LZO-RLE and CONFIG_UACCESS_WITH_MEMCPY

Sven · June 26, 2020

Hello,

I've got two questions for you folks:

1.) Why is LZO being used over LZO-RLE for /etc/default/armbian-zram-config?

2.) Are there any downsides or risks currently known from using the kernel option CONFIG_UACCESS_WITH_MEMCPY?

To 1.) I've been looking at LZO-RLE, which is the improved version of the LZO algorithm, and since it was made part of the kernel a while ago was I expecting some form of kernel configuration option to enable it. It is however included by default when LZO was configured and one just needs to specify "lzo-rle" over "lzo" as algorithm for zramctl. This means one only needs to replace "lzo" with "lzo-rle" in /etc/default/armbian-zram-config to use it.
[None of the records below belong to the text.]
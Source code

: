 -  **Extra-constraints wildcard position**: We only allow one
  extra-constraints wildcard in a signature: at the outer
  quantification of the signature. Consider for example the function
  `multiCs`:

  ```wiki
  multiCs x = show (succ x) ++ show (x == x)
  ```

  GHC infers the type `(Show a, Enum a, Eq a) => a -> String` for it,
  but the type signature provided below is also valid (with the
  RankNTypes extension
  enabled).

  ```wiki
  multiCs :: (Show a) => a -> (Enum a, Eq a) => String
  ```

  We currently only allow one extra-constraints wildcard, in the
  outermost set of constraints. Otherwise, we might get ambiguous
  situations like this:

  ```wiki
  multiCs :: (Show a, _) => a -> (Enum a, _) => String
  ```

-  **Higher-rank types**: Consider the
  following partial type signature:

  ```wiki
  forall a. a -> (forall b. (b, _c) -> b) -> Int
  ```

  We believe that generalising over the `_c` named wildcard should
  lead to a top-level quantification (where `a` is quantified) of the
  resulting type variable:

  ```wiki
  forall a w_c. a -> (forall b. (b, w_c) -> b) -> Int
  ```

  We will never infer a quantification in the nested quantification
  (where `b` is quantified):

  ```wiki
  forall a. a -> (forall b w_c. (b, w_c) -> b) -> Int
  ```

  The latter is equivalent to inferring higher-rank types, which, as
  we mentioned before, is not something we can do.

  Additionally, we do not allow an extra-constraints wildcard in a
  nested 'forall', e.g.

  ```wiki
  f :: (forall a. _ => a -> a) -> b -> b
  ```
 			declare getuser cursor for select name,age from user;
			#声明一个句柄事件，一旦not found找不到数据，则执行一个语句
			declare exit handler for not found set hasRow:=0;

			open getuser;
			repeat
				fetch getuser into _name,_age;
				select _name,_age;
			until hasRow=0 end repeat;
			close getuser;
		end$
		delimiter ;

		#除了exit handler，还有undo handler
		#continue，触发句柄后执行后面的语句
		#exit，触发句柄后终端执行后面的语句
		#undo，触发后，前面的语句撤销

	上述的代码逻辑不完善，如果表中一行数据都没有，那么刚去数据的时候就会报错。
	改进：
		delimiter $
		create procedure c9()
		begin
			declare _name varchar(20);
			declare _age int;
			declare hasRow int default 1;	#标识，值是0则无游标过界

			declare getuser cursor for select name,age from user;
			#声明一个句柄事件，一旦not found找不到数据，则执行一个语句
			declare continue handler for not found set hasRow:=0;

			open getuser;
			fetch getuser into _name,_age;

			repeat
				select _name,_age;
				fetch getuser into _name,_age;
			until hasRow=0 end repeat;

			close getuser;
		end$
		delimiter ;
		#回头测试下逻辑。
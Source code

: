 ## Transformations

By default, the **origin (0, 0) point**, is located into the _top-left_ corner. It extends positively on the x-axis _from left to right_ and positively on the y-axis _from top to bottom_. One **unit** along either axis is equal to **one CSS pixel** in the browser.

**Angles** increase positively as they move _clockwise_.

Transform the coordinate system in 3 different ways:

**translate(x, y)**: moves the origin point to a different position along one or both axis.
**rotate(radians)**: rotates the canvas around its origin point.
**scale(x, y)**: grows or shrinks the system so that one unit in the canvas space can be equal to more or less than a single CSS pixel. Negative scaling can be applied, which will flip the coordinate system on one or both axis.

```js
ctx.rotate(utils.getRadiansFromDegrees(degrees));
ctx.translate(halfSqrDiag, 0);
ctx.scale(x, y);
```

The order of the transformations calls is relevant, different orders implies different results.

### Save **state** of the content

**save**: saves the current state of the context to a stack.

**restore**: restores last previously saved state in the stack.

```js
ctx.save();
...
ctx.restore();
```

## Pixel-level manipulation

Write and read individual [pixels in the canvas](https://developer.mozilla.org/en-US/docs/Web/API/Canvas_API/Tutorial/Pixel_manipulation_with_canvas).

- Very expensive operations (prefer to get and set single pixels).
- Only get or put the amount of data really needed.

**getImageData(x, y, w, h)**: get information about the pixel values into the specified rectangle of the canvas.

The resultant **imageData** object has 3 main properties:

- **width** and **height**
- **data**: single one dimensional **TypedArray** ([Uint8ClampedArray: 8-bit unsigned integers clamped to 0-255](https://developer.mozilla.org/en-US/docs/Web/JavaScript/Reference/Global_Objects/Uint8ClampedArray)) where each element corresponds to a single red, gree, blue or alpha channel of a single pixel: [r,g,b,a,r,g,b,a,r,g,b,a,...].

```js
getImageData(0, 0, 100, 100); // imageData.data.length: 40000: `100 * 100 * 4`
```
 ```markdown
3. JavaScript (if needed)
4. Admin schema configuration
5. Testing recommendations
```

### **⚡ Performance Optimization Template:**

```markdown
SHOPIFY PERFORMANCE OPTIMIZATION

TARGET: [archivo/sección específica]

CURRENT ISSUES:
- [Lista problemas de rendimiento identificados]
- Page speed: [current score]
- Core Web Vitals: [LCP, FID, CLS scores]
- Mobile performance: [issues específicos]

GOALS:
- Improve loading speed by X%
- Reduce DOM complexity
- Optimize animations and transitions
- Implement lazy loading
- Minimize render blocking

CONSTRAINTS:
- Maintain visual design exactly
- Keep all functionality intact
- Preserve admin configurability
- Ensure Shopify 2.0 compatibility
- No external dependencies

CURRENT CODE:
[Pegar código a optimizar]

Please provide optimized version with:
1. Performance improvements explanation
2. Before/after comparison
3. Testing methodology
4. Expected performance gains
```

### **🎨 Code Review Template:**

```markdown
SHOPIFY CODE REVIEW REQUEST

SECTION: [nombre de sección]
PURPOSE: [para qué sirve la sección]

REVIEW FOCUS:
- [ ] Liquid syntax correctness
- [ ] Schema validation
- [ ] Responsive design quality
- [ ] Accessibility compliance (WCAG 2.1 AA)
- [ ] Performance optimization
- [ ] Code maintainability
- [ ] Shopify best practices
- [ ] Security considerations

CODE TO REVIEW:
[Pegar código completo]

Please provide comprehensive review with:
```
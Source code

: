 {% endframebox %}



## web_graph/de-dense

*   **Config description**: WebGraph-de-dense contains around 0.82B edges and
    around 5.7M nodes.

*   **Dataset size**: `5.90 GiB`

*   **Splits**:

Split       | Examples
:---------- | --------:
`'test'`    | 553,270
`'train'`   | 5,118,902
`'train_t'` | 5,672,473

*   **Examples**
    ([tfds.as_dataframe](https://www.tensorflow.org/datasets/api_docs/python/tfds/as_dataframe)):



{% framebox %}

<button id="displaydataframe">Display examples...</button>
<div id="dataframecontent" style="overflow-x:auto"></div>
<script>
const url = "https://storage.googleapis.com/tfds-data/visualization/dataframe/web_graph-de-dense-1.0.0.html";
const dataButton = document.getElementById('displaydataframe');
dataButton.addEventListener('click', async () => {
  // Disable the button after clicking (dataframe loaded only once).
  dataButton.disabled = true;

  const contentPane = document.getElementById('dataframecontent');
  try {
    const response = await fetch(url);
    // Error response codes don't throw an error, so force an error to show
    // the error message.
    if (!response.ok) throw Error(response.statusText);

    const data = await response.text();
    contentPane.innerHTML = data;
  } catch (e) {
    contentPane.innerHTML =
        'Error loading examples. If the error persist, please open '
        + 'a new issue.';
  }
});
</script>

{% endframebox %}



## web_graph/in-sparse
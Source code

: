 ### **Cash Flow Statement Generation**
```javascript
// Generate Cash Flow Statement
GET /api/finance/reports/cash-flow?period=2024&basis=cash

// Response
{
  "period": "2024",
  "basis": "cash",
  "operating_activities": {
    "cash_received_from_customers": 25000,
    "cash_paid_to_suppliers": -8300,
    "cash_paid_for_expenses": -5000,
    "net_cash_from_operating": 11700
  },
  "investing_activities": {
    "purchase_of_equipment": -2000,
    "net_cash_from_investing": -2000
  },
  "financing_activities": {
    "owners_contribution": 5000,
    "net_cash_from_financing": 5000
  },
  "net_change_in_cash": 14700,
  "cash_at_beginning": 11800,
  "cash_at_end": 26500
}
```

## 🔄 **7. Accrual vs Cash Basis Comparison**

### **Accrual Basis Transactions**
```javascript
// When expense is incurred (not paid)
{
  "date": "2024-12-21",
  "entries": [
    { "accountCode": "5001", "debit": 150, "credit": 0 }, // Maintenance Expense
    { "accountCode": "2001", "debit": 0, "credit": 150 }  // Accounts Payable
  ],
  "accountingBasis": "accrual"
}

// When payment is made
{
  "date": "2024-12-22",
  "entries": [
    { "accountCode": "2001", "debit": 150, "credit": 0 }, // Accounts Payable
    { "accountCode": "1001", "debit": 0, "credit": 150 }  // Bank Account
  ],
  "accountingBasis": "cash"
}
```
Because it has been a part of the kernel since 5.1 am I wondering why this hasn't been made the default in Armbian. It could have been overlooked of course, but perhaps there is more to it, which is why I'm asking here. zramctl itself doesn't list "lzo-rle" as one of it's algorithms, but it appears to be working:

# zramctl
NAME       ALGORITHM DISKSIZE  DATA COMPR TOTAL STREAMS MOUNTPOINT
/dev/zram1 lzo-rle     246.1M 56.9M  3.5M  5.1M       4 [SWAP]

In /usr/lib/armbian/armbian-zram-config, line 53, is "lzo" used as the default.

To 2.) I'm running Armbian on an Allwinner H2 SBC and the kernel option CONFIG_UACCESS_WITH_MEMCPY gives a minor performance gain, but the option isn't enabled in the default kernel for this SBC. As a reminder, here the kernel help on this option:

Implement faster copy_to_user and clear_user methods for CPU cores where a 8-word STM instruction give significantly higher memory write throughput than a sequence of individual 32bit stores.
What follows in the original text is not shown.